▶ _GIVEN RECORDS_
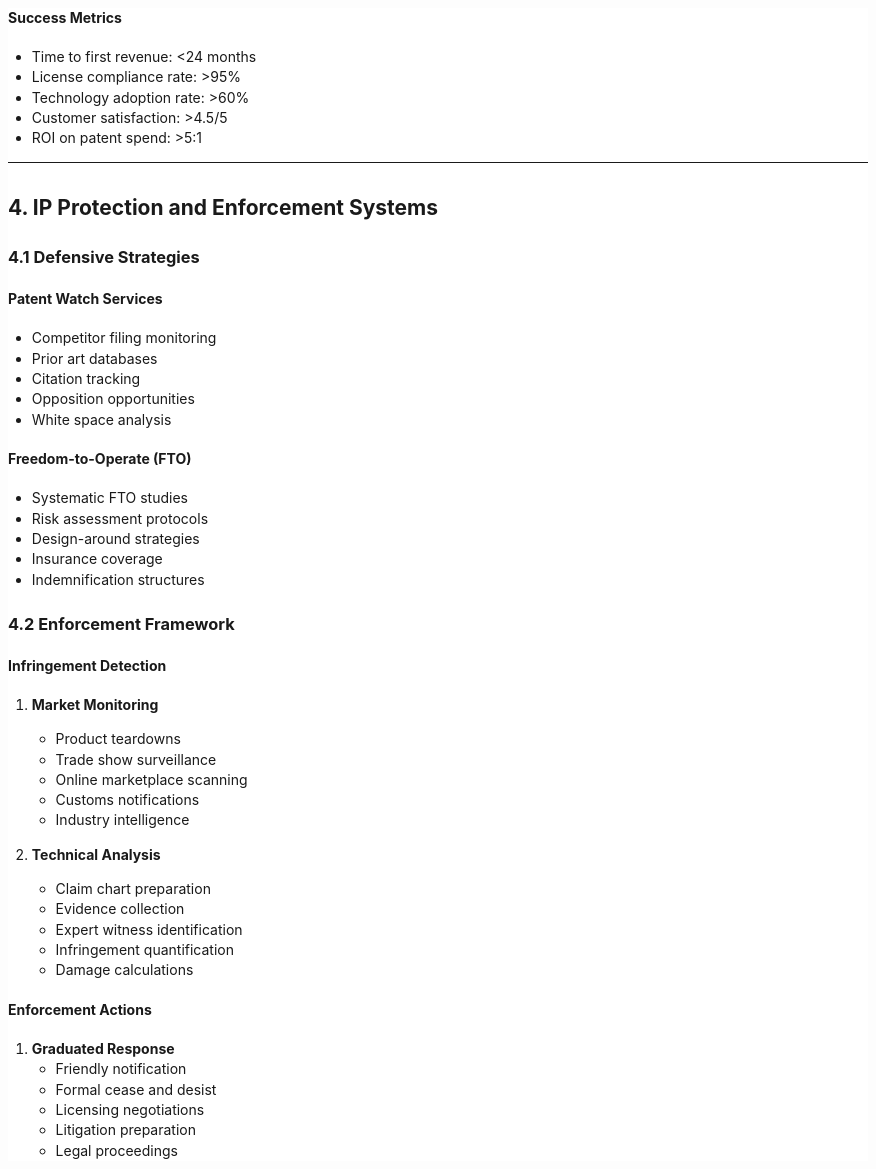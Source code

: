 #### Success Metrics
- Time to first revenue: <24 months
- License compliance rate: >95%
- Technology adoption rate: >60%
- Customer satisfaction: >4.5/5
- ROI on patent spend: >5:1

---

## 4. IP Protection and Enforcement Systems

### 4.1 Defensive Strategies

#### Patent Watch Services
- Competitor filing monitoring
- Prior art databases
- Citation tracking
- Opposition opportunities
- White space analysis

#### Freedom-to-Operate (FTO)
- Systematic FTO studies
- Risk assessment protocols
- Design-around strategies
- Insurance coverage
- Indemnification structures

### 4.2 Enforcement Framework

#### Infringement Detection
1. **Market Monitoring**
   - Product teardowns
   - Trade show surveillance
   - Online marketplace scanning
   - Customs notifications
   - Industry intelligence

2. **Technical Analysis**
   - Claim chart preparation
   - Evidence collection
   - Expert witness identification
   - Infringement quantification
   - Damage calculations

#### Enforcement Actions
1. **Graduated Response**
   - Friendly notification
   - Formal cease and desist
   - Licensing negotiations
   - Litigation preparation
   - Legal proceedings
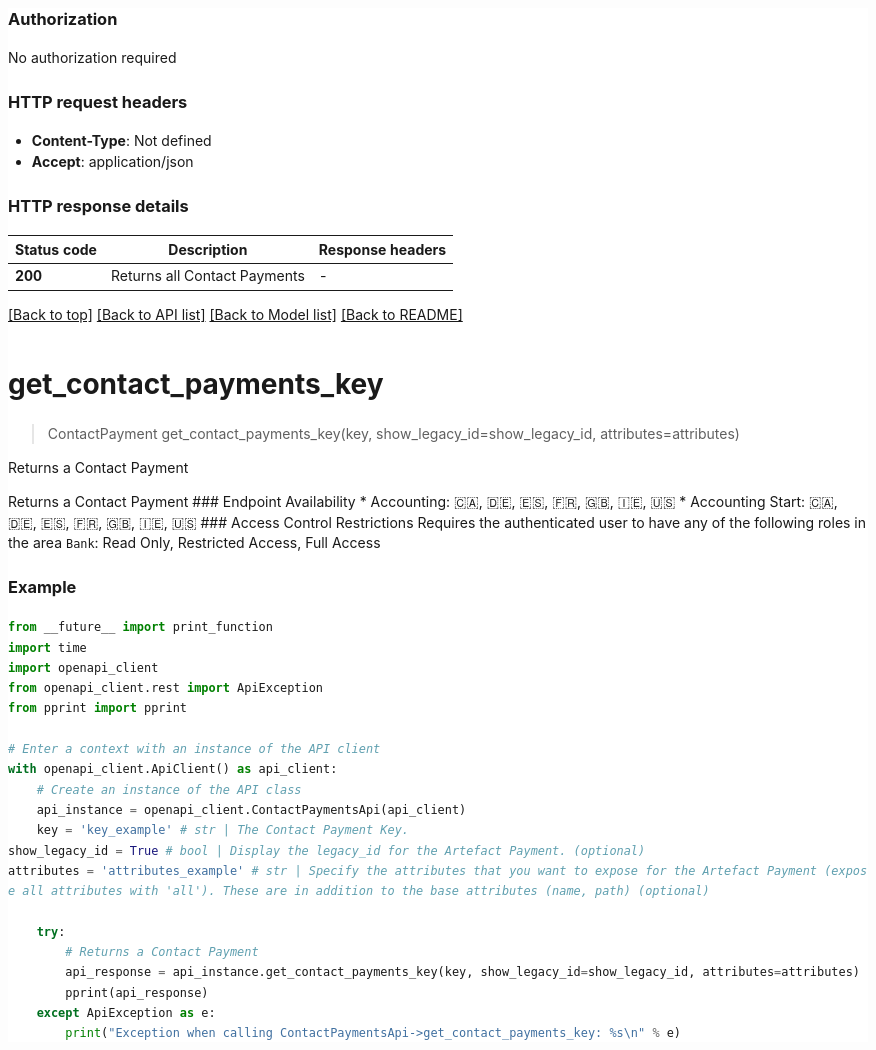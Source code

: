 ### Authorization

No authorization required

### HTTP request headers

 - **Content-Type**: Not defined
 - **Accept**: application/json

### HTTP response details
| Status code | Description | Response headers |
|-------------|-------------|------------------|
**200** | Returns all Contact Payments |  -  |

[[Back to top]](#) [[Back to API list]](../README.md#documentation-for-api-endpoints) [[Back to Model list]](../README.md#documentation-for-models) [[Back to README]](../README.md)

# **get_contact_payments_key**
> ContactPayment get_contact_payments_key(key, show_legacy_id=show_legacy_id, attributes=attributes)

Returns a Contact Payment

Returns a Contact Payment  ### Endpoint Availability  * Accounting: 🇨🇦, 🇩🇪, 🇪🇸, 🇫🇷, 🇬🇧, 🇮🇪, 🇺🇸 * Accounting Start: 🇨🇦, 🇩🇪, 🇪🇸, 🇫🇷, 🇬🇧, 🇮🇪, 🇺🇸  ### Access Control Restrictions  Requires the authenticated user to have any of the following roles in the area `Bank`: Read Only, Restricted Access, Full Access

### Example

```python
from __future__ import print_function
import time
import openapi_client
from openapi_client.rest import ApiException
from pprint import pprint

# Enter a context with an instance of the API client
with openapi_client.ApiClient() as api_client:
    # Create an instance of the API class
    api_instance = openapi_client.ContactPaymentsApi(api_client)
    key = 'key_example' # str | The Contact Payment Key.
show_legacy_id = True # bool | Display the legacy_id for the Artefact Payment. (optional)
attributes = 'attributes_example' # str | Specify the attributes that you want to expose for the Artefact Payment (expose all attributes with 'all'). These are in addition to the base attributes (name, path) (optional)

    try:
        # Returns a Contact Payment
        api_response = api_instance.get_contact_payments_key(key, show_legacy_id=show_legacy_id, attributes=attributes)
        pprint(api_response)
    except ApiException as e:
        print("Exception when calling ContactPaymentsApi->get_contact_payments_key: %s\n" % e)
```
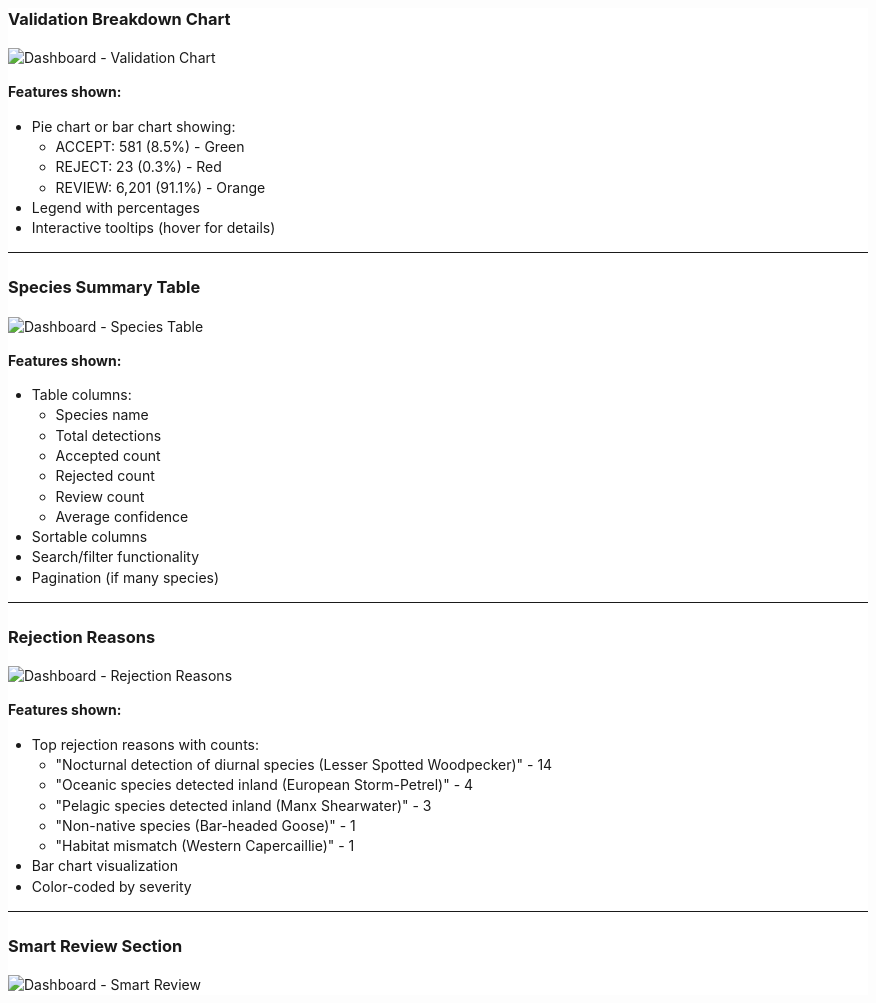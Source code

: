 
### Validation Breakdown Chart

![Dashboard - Validation Chart](images/dashboard_validation_chart.png)

**Features shown:**
- Pie chart or bar chart showing:
  - ACCEPT: 581 (8.5%) - Green
  - REJECT: 23 (0.3%) - Red
  - REVIEW: 6,201 (91.1%) - Orange
- Legend with percentages
- Interactive tooltips (hover for details)

---

### Species Summary Table

![Dashboard - Species Table](images/dashboard_species_table.png)

**Features shown:**
- Table columns:
  - Species name
  - Total detections
  - Accepted count
  - Rejected count
  - Review count
  - Average confidence
- Sortable columns
- Search/filter functionality
- Pagination (if many species)

---

### Rejection Reasons

![Dashboard - Rejection Reasons](images/dashboard_rejection_reasons.png)

**Features shown:**
- Top rejection reasons with counts:
  - "Nocturnal detection of diurnal species (Lesser Spotted Woodpecker)" - 14
  - "Oceanic species detected inland (European Storm-Petrel)" - 4
  - "Pelagic species detected inland (Manx Shearwater)" - 3
  - "Non-native species (Bar-headed Goose)" - 1
  - "Habitat mismatch (Western Capercaillie)" - 1
- Bar chart visualization
- Color-coded by severity

---

### Smart Review Section

![Dashboard - Smart Review](images/dashboard_smart_review.png)
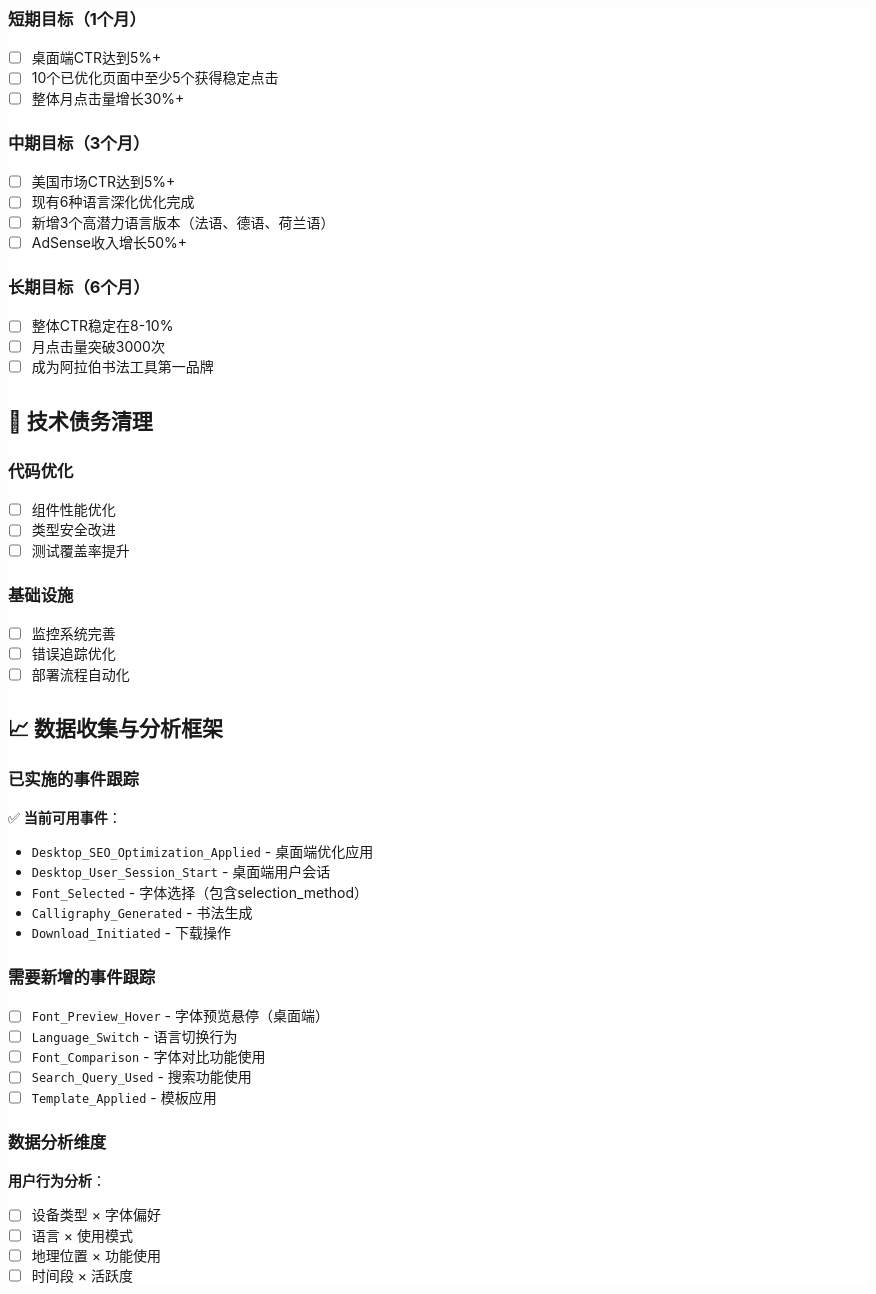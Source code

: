 ### 短期目标（1个月）
- [ ] 桌面端CTR达到5%+
- [ ] 10个已优化页面中至少5个获得稳定点击
- [ ] 整体月点击量增长30%+

### 中期目标（3个月）
- [ ] 美国市场CTR达到5%+
- [ ] 现有6种语言深化优化完成
- [ ] 新增3个高潜力语言版本（法语、德语、荷兰语）
- [ ] AdSense收入增长50%+

### 长期目标（6个月）
- [ ] 整体CTR稳定在8-10%
- [ ] 月点击量突破3000次
- [ ] 成为阿拉伯书法工具第一品牌

## 🔧 技术债务清理

### 代码优化
- [ ] 组件性能优化
- [ ] 类型安全改进
- [ ] 测试覆盖率提升

### 基础设施
- [ ] 监控系统完善
- [ ] 错误追踪优化
- [ ] 部署流程自动化

## 📈 数据收集与分析框架

### 已实施的事件跟踪
✅ **当前可用事件**：
- `Desktop_SEO_Optimization_Applied` - 桌面端优化应用
- `Desktop_User_Session_Start` - 桌面端用户会话
- `Font_Selected` - 字体选择（包含selection_method）
- `Calligraphy_Generated` - 书法生成
- `Download_Initiated` - 下载操作

### 需要新增的事件跟踪
- [ ] `Font_Preview_Hover` - 字体预览悬停（桌面端）
- [ ] `Language_Switch` - 语言切换行为
- [ ] `Font_Comparison` - 字体对比功能使用
- [ ] `Search_Query_Used` - 搜索功能使用
- [ ] `Template_Applied` - 模板应用

### 数据分析维度
**用户行为分析**：
- [ ] 设备类型 × 字体偏好
- [ ] 语言 × 使用模式
- [ ] 地理位置 × 功能使用
- [ ] 时间段 × 活跃度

▶ _TRY IT_
An exact copy of the entries above is required; pictures are not part of it.

▶ _REPLY_
Source code

: #### Success Metrics
- Time to first revenue: <24 months
- License compliance rate: >95%
- Technology adoption rate: >60%
- Customer satisfaction: >4.5/5
- ROI on patent spend: >5:1

---

## 4. IP Protection and Enforcement Systems

### 4.1 Defensive Strategies

#### Patent Watch Services
- Competitor filing monitoring
- Prior art databases
- Citation tracking
- Opposition opportunities
- White space analysis

#### Freedom-to-Operate (FTO)
- Systematic FTO studies
- Risk assessment protocols
- Design-around strategies
- Insurance coverage
- Indemnification structures

### 4.2 Enforcement Framework

#### Infringement Detection
1. **Market Monitoring**
   - Product teardowns
   - Trade show surveillance
   - Online marketplace scanning
   - Customs notifications
   - Industry intelligence

2. **Technical Analysis**
   - Claim chart preparation
   - Evidence collection
   - Expert witness identification
   - Infringement quantification
   - Damage calculations

#### Enforcement Actions
1. **Graduated Response**
   - Friendly notification
   - Formal cease and desist
   - Licensing negotiations
   - Litigation preparation
   - Legal proceedings
Source code

: ### Authorization

No authorization required

### HTTP request headers

 - **Content-Type**: Not defined
 - **Accept**: application/json

### HTTP response details
| Status code | Description | Response headers |
|-------------|-------------|------------------|
**200** | Returns all Contact Payments |  -  |

[[Back to top]](#) [[Back to API list]](../README.md#documentation-for-api-endpoints) [[Back to Model list]](../README.md#documentation-for-models) [[Back to README]](../README.md)

# **get_contact_payments_key**
> ContactPayment get_contact_payments_key(key, show_legacy_id=show_legacy_id, attributes=attributes)

Returns a Contact Payment

Returns a Contact Payment  ### Endpoint Availability  * Accounting: 🇨🇦, 🇩🇪, 🇪🇸, 🇫🇷, 🇬🇧, 🇮🇪, 🇺🇸 * Accounting Start: 🇨🇦, 🇩🇪, 🇪🇸, 🇫🇷, 🇬🇧, 🇮🇪, 🇺🇸  ### Access Control Restrictions  Requires the authenticated user to have any of the following roles in the area `Bank`: Read Only, Restricted Access, Full Access

### Example

```python
from __future__ import print_function
import time
import openapi_client
from openapi_client.rest import ApiException
from pprint import pprint

# Enter a context with an instance of the API client
with openapi_client.ApiClient() as api_client:
    # Create an instance of the API class
    api_instance = openapi_client.ContactPaymentsApi(api_client)
    key = 'key_example' # str | The Contact Payment Key.
show_legacy_id = True # bool | Display the legacy_id for the Artefact Payment. (optional)
attributes = 'attributes_example' # str | Specify the attributes that you want to expose for the Artefact Payment (expose all attributes with 'all'). These are in addition to the base attributes (name, path) (optional)

    try:
        # Returns a Contact Payment
        api_response = api_instance.get_contact_payments_key(key, show_legacy_id=show_legacy_id, attributes=attributes)
        pprint(api_response)
    except ApiException as e:
        print("Exception when calling ContactPaymentsApi->get_contact_payments_key: %s\n" % e)
```
Source code

: 
### Validation Breakdown Chart

![Dashboard - Validation Chart](images/dashboard_validation_chart.png)

**Features shown:**
- Pie chart or bar chart showing:
  - ACCEPT: 581 (8.5%) - Green
  - REJECT: 23 (0.3%) - Red
  - REVIEW: 6,201 (91.1%) - Orange
- Legend with percentages
- Interactive tooltips (hover for details)

---

### Species Summary Table

![Dashboard - Species Table](images/dashboard_species_table.png)

**Features shown:**
- Table columns:
  - Species name
  - Total detections
  - Accepted count
  - Rejected count
  - Review count
  - Average confidence
- Sortable columns
- Search/filter functionality
- Pagination (if many species)

---

### Rejection Reasons

![Dashboard - Rejection Reasons](images/dashboard_rejection_reasons.png)

**Features shown:**
- Top rejection reasons with counts:
  - "Nocturnal detection of diurnal species (Lesser Spotted Woodpecker)" - 14
  - "Oceanic species detected inland (European Storm-Petrel)" - 4
  - "Pelagic species detected inland (Manx Shearwater)" - 3
  - "Non-native species (Bar-headed Goose)" - 1
  - "Habitat mismatch (Western Capercaillie)" - 1
- Bar chart visualization
- Color-coded by severity

---

### Smart Review Section

![Dashboard - Smart Review](images/dashboard_smart_review.png)
Source code

: ### 短期目标（1个月）
- [ ] 桌面端CTR达到5%+
- [ ] 10个已优化页面中至少5个获得稳定点击
- [ ] 整体月点击量增长30%+

### 中期目标（3个月）
- [ ] 美国市场CTR达到5%+
- [ ] 现有6种语言深化优化完成
- [ ] 新增3个高潜力语言版本（法语、德语、荷兰语）
- [ ] AdSense收入增长50%+

### 长期目标（6个月）
- [ ] 整体CTR稳定在8-10%
- [ ] 月点击量突破3000次
- [ ] 成为阿拉伯书法工具第一品牌

## 🔧 技术债务清理

### 代码优化
- [ ] 组件性能优化
- [ ] 类型安全改进
- [ ] 测试覆盖率提升

### 基础设施
- [ ] 监控系统完善
- [ ] 错误追踪优化
- [ ] 部署流程自动化

## 📈 数据收集与分析框架

### 已实施的事件跟踪
✅ **当前可用事件**：
- `Desktop_SEO_Optimization_Applied` - 桌面端优化应用
- `Desktop_User_Session_Start` - 桌面端用户会话
- `Font_Selected` - 字体选择（包含selection_method）
- `Calligraphy_Generated` - 书法生成
- `Download_Initiated` - 下载操作

### 需要新增的事件跟踪
- [ ] `Font_Preview_Hover` - 字体预览悬停（桌面端）
- [ ] `Language_Switch` - 语言切换行为
- [ ] `Font_Comparison` - 字体对比功能使用
- [ ] `Search_Query_Used` - 搜索功能使用
- [ ] `Template_Applied` - 模板应用

### 数据分析维度
**用户行为分析**：
- [ ] 设备类型 × 字体偏好
- [ ] 语言 × 使用模式
- [ ] 地理位置 × 功能使用
- [ ] 时间段 × 活跃度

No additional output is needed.